ACTIVITY
Count how many lines of the data include the string "sigma", then say that number and stop.

RECORDS SHOWN
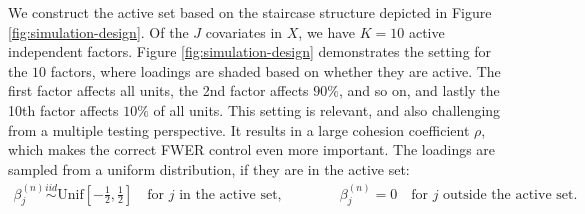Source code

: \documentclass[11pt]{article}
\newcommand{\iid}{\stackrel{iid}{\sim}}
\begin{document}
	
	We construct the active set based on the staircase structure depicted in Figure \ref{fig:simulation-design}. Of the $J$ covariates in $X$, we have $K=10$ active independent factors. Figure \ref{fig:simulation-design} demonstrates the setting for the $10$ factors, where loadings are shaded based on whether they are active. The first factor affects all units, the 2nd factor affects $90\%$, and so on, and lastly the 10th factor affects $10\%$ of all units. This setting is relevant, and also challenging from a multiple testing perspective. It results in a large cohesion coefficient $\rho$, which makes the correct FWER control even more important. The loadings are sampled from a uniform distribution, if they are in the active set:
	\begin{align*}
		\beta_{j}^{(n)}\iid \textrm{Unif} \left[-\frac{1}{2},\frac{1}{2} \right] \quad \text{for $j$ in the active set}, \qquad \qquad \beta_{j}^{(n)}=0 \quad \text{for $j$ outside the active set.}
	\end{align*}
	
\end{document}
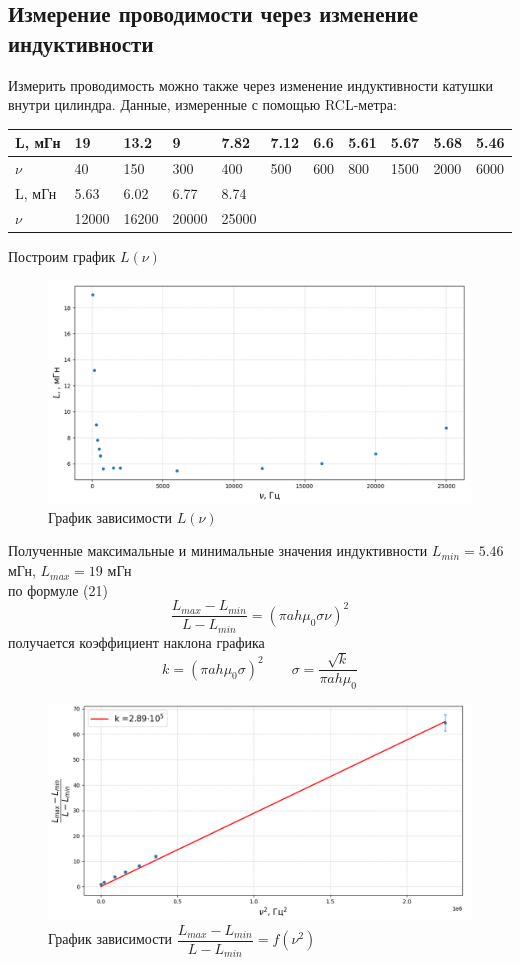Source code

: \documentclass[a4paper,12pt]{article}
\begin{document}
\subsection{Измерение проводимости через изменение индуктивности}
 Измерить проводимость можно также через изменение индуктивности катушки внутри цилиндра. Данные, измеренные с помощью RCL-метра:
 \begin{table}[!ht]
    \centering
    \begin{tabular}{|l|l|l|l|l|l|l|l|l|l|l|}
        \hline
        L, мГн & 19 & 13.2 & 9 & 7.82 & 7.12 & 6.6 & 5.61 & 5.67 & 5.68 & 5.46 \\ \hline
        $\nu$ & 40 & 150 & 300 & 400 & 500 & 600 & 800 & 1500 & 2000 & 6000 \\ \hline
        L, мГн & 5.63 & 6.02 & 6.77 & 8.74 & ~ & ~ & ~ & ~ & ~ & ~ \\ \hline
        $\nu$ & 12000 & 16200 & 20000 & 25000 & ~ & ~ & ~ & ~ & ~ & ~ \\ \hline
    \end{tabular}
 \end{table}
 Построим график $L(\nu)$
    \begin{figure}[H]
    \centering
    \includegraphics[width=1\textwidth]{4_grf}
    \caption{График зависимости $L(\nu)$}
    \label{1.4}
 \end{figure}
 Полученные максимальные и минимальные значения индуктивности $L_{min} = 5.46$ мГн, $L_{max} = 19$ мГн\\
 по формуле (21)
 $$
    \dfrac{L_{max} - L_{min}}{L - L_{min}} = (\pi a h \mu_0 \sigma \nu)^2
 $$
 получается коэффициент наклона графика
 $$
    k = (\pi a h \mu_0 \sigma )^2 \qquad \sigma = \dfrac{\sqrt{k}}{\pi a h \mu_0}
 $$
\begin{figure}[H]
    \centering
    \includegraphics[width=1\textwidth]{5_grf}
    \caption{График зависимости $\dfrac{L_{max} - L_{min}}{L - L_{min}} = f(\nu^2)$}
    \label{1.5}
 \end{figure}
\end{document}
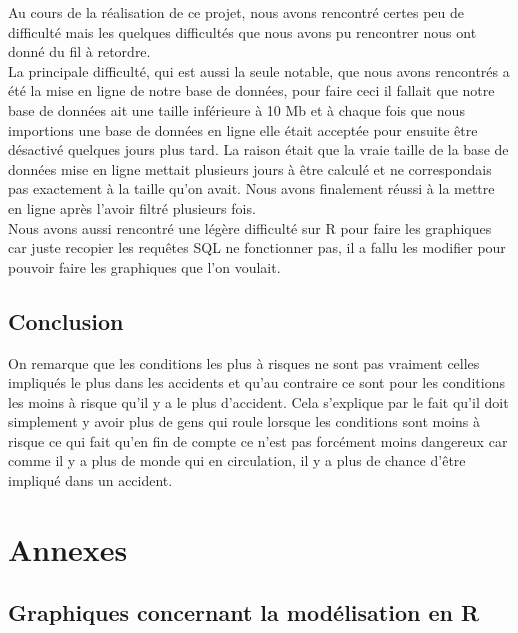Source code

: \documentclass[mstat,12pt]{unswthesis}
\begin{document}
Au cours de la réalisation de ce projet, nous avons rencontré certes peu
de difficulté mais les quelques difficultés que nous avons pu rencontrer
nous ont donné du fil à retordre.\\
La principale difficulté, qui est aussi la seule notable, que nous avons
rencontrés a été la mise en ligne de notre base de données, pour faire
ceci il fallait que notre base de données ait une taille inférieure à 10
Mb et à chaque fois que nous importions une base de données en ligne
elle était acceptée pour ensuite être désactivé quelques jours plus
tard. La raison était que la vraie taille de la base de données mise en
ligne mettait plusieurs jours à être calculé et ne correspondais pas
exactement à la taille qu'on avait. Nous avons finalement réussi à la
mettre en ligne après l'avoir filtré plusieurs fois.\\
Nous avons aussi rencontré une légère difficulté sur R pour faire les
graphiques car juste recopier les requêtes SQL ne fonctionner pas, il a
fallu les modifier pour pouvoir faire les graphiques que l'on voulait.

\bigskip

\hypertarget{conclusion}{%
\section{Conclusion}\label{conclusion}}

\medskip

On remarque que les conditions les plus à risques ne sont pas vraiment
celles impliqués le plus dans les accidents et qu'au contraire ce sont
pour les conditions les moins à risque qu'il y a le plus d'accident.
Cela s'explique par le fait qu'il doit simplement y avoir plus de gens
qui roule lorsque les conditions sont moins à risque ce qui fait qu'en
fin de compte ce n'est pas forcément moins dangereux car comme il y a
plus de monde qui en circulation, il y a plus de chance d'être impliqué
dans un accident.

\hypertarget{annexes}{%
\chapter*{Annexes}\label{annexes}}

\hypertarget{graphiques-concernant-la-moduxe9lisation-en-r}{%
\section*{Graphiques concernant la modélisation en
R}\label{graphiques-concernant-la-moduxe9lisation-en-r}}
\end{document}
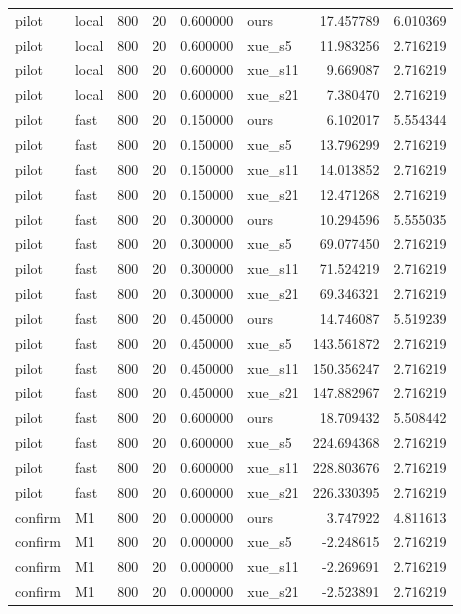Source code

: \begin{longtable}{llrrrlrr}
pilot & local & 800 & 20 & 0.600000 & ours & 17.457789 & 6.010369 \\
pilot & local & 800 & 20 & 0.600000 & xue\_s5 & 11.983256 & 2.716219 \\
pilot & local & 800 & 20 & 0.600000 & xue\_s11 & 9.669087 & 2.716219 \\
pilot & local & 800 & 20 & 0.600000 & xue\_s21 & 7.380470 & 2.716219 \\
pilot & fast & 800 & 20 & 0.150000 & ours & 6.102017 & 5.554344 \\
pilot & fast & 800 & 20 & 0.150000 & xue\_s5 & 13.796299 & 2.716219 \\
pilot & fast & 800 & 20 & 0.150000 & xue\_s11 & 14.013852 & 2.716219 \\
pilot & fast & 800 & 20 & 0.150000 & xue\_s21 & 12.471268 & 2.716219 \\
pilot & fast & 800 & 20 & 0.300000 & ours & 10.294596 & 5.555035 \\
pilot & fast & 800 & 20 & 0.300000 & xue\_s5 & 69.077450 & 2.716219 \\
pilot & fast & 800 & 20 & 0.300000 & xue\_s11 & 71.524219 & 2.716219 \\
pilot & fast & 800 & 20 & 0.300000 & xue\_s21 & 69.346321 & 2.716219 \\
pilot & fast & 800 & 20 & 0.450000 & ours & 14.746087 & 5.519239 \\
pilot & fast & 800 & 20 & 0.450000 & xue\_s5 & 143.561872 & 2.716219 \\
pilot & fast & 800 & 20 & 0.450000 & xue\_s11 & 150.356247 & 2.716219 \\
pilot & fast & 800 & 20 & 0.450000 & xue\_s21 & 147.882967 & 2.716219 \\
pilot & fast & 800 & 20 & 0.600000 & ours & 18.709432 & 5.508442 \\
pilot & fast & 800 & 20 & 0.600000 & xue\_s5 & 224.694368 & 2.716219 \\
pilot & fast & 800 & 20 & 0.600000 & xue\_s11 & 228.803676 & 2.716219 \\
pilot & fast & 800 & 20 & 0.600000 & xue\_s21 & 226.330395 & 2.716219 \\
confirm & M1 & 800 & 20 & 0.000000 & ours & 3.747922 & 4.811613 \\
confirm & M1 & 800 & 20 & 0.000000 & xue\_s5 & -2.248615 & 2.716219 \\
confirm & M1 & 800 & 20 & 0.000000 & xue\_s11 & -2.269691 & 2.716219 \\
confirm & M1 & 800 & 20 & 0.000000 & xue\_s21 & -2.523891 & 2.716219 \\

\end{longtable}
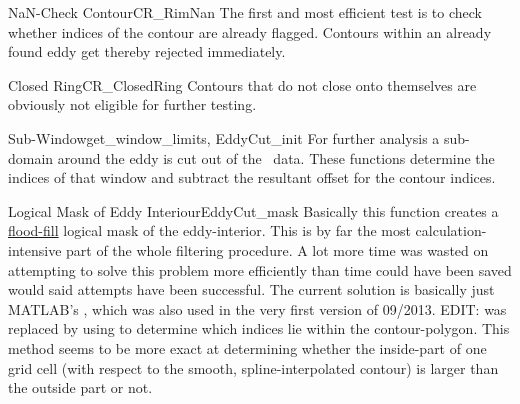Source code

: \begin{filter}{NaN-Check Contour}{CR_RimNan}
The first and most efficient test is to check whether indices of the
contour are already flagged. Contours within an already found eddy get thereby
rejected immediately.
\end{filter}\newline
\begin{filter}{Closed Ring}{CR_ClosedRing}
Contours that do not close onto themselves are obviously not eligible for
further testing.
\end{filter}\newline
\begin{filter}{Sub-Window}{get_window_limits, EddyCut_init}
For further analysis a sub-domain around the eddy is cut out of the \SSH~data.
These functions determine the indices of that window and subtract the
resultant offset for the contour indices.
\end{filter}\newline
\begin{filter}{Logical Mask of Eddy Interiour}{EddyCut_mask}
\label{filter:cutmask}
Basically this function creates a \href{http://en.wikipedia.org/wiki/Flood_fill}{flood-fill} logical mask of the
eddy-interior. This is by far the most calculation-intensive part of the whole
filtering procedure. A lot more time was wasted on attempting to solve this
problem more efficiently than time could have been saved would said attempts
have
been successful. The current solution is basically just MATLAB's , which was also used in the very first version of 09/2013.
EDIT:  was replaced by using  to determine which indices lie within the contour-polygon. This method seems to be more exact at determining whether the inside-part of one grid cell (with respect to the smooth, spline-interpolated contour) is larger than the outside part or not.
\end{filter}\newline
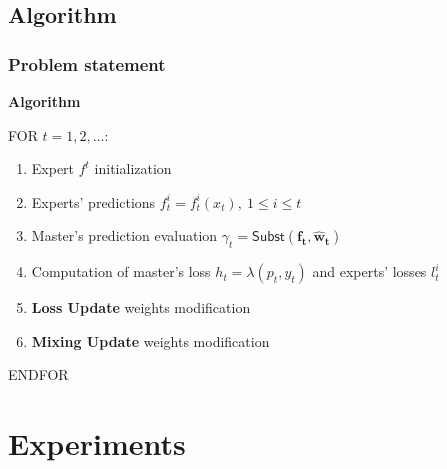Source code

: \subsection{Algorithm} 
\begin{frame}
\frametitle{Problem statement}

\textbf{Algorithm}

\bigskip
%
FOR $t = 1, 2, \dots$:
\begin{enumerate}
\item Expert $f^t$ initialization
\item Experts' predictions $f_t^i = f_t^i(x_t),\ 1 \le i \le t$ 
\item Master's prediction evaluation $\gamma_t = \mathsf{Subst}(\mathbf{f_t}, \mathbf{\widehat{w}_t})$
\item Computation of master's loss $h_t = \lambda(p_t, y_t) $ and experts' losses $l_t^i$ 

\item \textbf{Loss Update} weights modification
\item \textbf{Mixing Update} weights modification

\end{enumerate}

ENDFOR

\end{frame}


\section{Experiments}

RESPONSE AREA
2